- Data records:
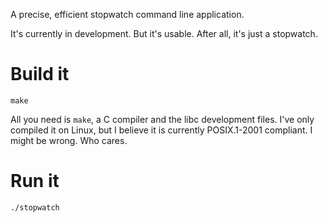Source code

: A precise, efficient stopwatch command line application.

It's currently in development. But it's usable. After all, it's just a stopwatch.

# Build it

```
make
```

All you need is `make`, a C compiler and the libc development files. I've only
compiled it on Linux, but I believe it is currently POSIX.1-2001 compliant. I
might be wrong. Who cares.


# Run it

```
./stopwatch
```
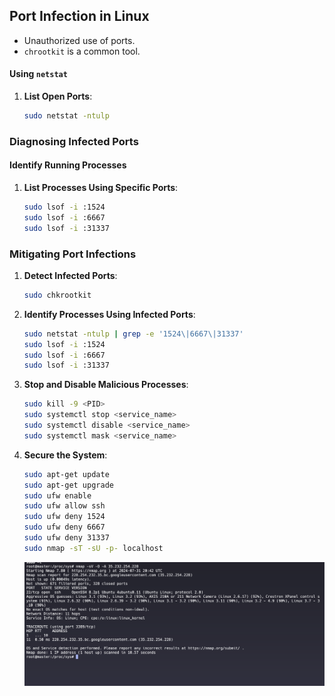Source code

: ## Port Infection in Linux

- Unauthorized use of ports.
- `chrootkit` is a common tool.


#### Using `netstat`


1. **List Open Ports**:
   ```bash
   sudo netstat -ntulp
   ```
### Diagnosing Infected Ports

#### Identify Running Processes
1. **List Processes Using Specific Ports**:
   ```bash
   sudo lsof -i :1524
   sudo lsof -i :6667
   sudo lsof -i :31337
   ```

### Mitigating Port Infections
1. **Detect Infected Ports**:
   ```bash
   sudo chkrootkit
   ```

2. **Identify Processes Using Infected Ports**:
   ```bash
   sudo netstat -ntulp | grep -e '1524\|6667\|31337'
   sudo lsof -i :1524
   sudo lsof -i :6667
   sudo lsof -i :31337
   ```

3. **Stop and Disable Malicious Processes**:
   ```bash
   sudo kill -9 <PID>
   sudo systemctl stop <service_name>
   sudo systemctl disable <service_name>
   sudo systemctl mask <service_name>
   ```

4. **Secure the System**:
   ```bash
   sudo apt-get update
   sudo apt-get upgrade
   sudo ufw enable
   sudo ufw allow ssh
   sudo ufw deny 1524
   sudo ufw deny 6667
   sudo ufw deny 31337
   sudo nmap -sT -sU -p- localhost
   ```
   ![alt text](image-4.png)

- Exercise goal: Before you return the listing, strip out its pictures; all else must match exactly.

- Response box:
Source code

: A precise, efficient stopwatch command line application.

It's currently in development. But it's usable. After all, it's just a stopwatch.

# Build it

```
make
```

All you need is `make`, a C compiler and the libc development files. I've only
compiled it on Linux, but I believe it is currently POSIX.1-2001 compliant. I
might be wrong. Who cares.


# Run it

```
./stopwatch
```
Source code

: ## Port Infection in Linux

- Unauthorized use of ports.
- `chrootkit` is a common tool.


#### Using `netstat`


1. **List Open Ports**:
   ```bash
   sudo netstat -ntulp
   ```
### Diagnosing Infected Ports

#### Identify Running Processes
1. **List Processes Using Specific Ports**:
   ```bash
   sudo lsof -i :1524
   sudo lsof -i :6667
   sudo lsof -i :31337
   ```

### Mitigating Port Infections
1. **Detect Infected Ports**:
   ```bash
   sudo chkrootkit
   ```

2. **Identify Processes Using Infected Ports**:
   ```bash
   sudo netstat -ntulp | grep -e '1524\|6667\|31337'
   sudo lsof -i :1524
   sudo lsof -i :6667
   sudo lsof -i :31337
   ```

3. **Stop and Disable Malicious Processes**:
   ```bash
   sudo kill -9 <PID>
   sudo systemctl stop <service_name>
   sudo systemctl disable <service_name>
   sudo systemctl mask <service_name>
   ```

4. **Secure the System**:
   ```bash
   sudo apt-get update
   sudo apt-get upgrade
   sudo ufw enable
   sudo ufw allow ssh
   sudo ufw deny 1524
   sudo ufw deny 6667
   sudo ufw deny 31337
   sudo nmap -sT -sU -p- localhost
   ```
   ![alt text](image-4.png)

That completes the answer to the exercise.